§ Work order
Scan the data below for the string "equation". Copy every line where it appears.

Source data

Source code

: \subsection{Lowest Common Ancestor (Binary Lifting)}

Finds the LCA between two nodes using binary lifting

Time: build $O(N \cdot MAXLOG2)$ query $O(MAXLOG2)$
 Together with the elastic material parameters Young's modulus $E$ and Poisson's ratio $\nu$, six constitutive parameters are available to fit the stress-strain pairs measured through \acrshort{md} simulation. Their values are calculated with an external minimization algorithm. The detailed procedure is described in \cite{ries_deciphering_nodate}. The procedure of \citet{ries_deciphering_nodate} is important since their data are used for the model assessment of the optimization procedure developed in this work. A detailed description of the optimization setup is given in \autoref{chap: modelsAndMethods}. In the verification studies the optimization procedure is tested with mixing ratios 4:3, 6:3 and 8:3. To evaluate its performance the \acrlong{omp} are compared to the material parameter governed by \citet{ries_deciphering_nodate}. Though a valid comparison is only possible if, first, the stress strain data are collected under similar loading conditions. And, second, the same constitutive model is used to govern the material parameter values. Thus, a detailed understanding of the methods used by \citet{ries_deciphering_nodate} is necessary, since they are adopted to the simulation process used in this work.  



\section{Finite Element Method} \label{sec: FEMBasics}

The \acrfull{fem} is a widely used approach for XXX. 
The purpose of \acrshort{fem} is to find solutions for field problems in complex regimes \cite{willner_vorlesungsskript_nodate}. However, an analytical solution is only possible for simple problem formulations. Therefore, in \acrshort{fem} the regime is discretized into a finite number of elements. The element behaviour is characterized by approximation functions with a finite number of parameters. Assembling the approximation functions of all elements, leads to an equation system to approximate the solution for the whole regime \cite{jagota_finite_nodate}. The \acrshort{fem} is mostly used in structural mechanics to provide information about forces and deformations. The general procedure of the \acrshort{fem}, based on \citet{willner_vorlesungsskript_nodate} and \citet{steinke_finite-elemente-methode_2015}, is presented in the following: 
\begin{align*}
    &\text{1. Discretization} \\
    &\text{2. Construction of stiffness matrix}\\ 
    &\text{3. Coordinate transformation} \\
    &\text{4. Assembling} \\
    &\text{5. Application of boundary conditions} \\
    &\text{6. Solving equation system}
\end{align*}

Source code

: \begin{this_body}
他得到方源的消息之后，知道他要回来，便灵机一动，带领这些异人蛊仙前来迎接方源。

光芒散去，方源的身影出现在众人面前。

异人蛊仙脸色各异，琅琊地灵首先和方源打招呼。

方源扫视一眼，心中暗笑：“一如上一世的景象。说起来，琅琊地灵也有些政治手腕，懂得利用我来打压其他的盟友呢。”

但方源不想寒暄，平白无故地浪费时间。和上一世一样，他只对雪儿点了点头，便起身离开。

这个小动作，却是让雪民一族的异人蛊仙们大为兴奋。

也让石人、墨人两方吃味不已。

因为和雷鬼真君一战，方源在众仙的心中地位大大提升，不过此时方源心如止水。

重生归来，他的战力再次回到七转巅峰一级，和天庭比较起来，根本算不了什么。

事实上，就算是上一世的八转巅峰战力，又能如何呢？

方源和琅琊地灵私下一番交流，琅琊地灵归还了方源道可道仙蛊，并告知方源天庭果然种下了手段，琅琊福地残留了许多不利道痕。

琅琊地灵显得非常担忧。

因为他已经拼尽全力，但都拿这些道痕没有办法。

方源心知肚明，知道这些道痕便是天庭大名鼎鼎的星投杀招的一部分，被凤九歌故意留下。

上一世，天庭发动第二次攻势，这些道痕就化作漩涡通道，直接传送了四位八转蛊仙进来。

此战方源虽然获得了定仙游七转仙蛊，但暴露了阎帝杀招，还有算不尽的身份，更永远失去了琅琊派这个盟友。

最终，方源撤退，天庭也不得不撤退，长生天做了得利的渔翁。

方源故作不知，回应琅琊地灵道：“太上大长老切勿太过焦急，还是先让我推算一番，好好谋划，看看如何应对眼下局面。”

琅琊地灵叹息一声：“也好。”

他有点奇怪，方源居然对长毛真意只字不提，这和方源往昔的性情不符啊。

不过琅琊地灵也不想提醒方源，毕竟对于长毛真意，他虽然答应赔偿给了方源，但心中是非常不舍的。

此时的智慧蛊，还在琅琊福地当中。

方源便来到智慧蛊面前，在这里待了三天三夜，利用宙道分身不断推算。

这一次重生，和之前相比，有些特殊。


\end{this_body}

§ Answer area
The purpose of \acrshort{fem} is to find solutions for field problems in complex regimes \cite{willner_vorlesungsskript_nodate}. However, an analytical solution is only possible for simple problem formulations. Therefore, in \acrshort{fem} the regime is discretized into a finite number of elements. The element behaviour is characterized by approximation functions with a finite number of parameters. Assembling the approximation functions of all elements, leads to an equation system to approximate the solution for the whole regime \cite{jagota_finite_nodate}. The \acrshort{fem} is mostly used in structural mechanics to provide information about forces and deformations. The general procedure of the \acrshort{fem}, based on \citet{willner_vorlesungsskript_nodate} and \citet{steinke_finite-elemente-methode_2015}, is presented in the following: 
    &\text{6. Solving equation system}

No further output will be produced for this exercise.